### Your assignment
Search the records for lines that contain the word "main". Copy them all.

»»

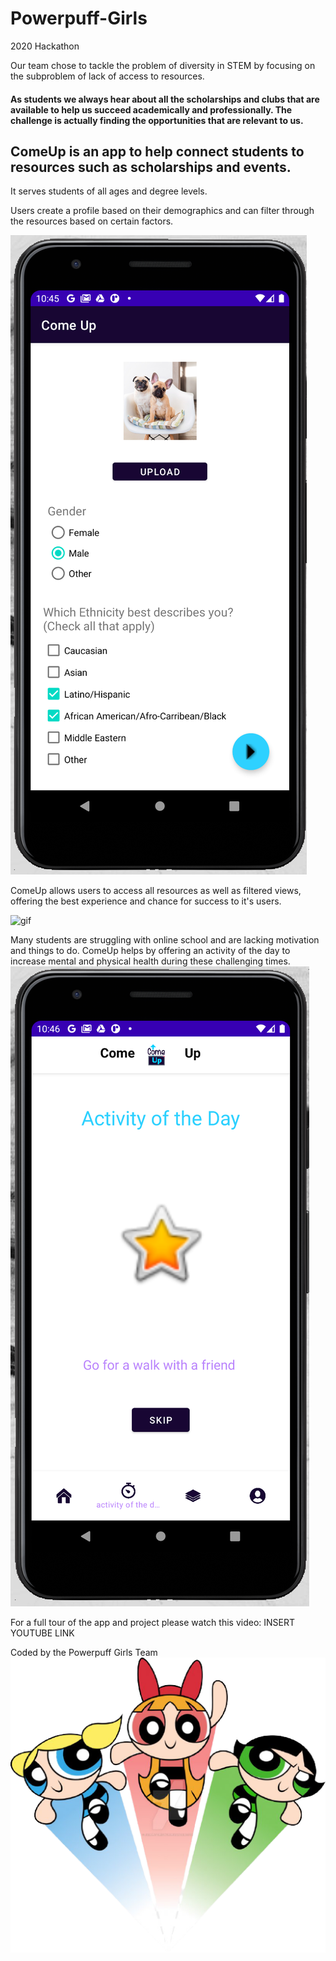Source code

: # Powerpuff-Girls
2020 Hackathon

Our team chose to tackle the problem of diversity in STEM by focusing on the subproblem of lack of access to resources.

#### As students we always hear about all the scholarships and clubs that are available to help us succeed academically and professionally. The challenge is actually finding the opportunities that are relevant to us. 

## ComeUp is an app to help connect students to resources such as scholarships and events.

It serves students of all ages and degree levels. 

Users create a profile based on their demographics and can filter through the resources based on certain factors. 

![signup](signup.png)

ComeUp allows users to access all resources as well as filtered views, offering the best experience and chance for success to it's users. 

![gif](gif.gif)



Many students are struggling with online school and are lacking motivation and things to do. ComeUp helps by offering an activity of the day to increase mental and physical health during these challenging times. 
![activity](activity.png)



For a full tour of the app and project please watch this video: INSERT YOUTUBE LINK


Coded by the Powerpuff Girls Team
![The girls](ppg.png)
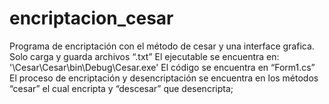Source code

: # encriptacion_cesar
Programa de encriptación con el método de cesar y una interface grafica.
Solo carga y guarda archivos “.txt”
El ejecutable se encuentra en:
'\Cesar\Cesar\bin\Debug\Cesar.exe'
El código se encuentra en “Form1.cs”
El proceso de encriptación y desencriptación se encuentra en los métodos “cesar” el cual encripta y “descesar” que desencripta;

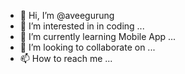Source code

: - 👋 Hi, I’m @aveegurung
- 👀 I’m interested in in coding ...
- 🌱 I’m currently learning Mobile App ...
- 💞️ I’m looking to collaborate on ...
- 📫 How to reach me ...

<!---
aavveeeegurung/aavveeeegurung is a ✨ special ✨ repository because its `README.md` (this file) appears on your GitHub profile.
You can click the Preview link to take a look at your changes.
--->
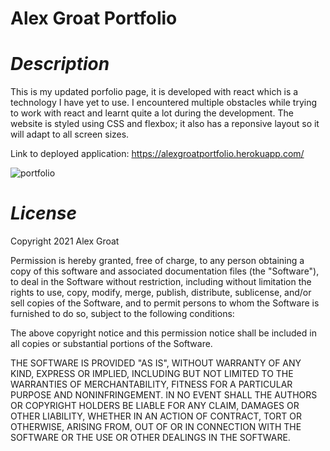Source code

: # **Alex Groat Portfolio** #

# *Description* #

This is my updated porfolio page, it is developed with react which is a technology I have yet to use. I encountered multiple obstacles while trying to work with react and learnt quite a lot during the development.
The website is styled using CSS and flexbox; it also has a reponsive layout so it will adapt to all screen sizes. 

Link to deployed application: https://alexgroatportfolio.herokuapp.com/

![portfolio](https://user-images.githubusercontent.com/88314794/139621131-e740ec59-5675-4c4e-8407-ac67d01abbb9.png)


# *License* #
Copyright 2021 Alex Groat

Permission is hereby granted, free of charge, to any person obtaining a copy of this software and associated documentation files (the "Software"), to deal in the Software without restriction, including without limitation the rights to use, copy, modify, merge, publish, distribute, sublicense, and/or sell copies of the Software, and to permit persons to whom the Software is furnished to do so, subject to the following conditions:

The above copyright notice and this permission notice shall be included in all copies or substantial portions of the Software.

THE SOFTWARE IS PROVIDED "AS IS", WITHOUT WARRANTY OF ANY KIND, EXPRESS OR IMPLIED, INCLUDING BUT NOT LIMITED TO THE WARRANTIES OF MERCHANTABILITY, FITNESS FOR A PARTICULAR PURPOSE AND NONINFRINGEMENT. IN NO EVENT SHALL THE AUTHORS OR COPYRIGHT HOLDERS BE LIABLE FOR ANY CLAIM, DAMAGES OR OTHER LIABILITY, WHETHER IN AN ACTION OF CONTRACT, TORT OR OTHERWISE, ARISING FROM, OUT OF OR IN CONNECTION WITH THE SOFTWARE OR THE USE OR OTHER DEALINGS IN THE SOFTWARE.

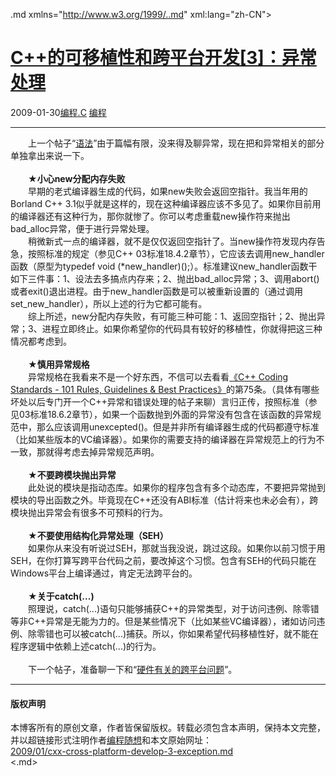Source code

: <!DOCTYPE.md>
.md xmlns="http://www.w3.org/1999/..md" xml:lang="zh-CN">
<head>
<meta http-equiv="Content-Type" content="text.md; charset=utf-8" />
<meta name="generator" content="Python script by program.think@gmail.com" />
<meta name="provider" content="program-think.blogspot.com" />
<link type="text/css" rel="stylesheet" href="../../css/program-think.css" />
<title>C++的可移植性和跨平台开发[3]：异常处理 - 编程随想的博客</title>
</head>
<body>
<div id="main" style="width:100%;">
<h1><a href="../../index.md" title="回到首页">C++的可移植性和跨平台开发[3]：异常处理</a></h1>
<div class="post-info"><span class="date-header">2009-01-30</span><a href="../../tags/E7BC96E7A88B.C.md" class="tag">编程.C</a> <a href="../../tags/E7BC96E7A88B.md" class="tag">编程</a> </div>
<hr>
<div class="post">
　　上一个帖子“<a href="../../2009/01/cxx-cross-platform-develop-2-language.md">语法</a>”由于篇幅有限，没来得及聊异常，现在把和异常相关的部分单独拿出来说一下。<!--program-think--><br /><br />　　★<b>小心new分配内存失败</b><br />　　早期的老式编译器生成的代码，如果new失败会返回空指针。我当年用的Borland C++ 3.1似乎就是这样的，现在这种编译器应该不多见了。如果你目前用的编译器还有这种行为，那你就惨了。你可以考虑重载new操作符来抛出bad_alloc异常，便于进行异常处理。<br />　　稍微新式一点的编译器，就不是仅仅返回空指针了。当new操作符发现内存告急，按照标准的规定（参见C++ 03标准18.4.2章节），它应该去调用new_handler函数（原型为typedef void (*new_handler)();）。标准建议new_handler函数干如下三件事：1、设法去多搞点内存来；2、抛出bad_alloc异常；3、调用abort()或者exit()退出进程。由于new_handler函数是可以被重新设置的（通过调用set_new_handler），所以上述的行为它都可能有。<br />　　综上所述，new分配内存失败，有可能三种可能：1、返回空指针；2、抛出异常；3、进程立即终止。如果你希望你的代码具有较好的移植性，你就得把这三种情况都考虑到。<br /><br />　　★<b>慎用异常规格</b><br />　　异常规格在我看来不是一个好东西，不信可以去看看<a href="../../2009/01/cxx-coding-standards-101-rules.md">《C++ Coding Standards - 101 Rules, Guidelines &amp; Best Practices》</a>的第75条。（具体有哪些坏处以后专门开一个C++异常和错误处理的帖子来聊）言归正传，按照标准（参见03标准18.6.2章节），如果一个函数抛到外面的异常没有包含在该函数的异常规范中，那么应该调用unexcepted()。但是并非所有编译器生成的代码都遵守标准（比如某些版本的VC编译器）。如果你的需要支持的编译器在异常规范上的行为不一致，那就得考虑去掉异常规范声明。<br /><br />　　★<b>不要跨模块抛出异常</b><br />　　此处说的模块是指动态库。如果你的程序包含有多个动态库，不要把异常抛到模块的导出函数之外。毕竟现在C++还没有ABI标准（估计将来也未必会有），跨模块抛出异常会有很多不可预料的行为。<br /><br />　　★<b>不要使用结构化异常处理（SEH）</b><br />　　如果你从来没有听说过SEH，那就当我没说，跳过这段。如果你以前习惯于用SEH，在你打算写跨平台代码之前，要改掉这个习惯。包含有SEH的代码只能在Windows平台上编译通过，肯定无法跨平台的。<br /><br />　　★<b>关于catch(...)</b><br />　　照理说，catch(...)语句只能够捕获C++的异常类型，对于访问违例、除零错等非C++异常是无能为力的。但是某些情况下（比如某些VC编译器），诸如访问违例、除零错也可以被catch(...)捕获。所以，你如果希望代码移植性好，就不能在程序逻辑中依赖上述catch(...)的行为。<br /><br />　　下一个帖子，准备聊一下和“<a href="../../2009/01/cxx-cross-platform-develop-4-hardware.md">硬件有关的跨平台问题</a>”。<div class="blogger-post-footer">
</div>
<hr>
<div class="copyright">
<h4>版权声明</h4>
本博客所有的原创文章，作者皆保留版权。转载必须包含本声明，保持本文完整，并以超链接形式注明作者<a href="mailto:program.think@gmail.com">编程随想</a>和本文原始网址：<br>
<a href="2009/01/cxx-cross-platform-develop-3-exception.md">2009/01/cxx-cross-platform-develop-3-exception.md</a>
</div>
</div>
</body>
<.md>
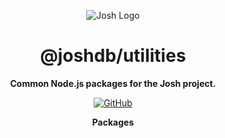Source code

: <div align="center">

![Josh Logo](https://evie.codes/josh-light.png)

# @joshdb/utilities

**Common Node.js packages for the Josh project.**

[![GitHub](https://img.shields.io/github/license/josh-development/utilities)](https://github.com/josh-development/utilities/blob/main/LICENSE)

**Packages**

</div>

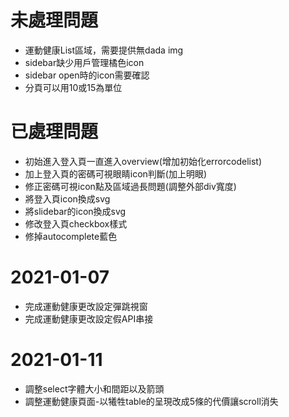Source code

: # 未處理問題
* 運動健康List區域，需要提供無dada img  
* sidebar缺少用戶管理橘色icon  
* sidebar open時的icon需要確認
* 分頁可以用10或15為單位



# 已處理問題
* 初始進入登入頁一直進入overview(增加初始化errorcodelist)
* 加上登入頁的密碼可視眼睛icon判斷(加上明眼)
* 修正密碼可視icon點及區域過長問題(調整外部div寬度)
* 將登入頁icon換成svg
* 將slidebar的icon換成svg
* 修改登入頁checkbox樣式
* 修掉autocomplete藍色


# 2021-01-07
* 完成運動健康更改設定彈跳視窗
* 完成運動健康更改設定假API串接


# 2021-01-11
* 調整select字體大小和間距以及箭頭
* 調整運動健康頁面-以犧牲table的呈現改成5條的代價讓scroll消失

««

### Finished exercise
<div id="main" style="width:100%;">
[![GitHub](https://img.shields.io/github/license/josh-development/utilities)](https://github.com/josh-development/utilities/blob/main/LICENSE)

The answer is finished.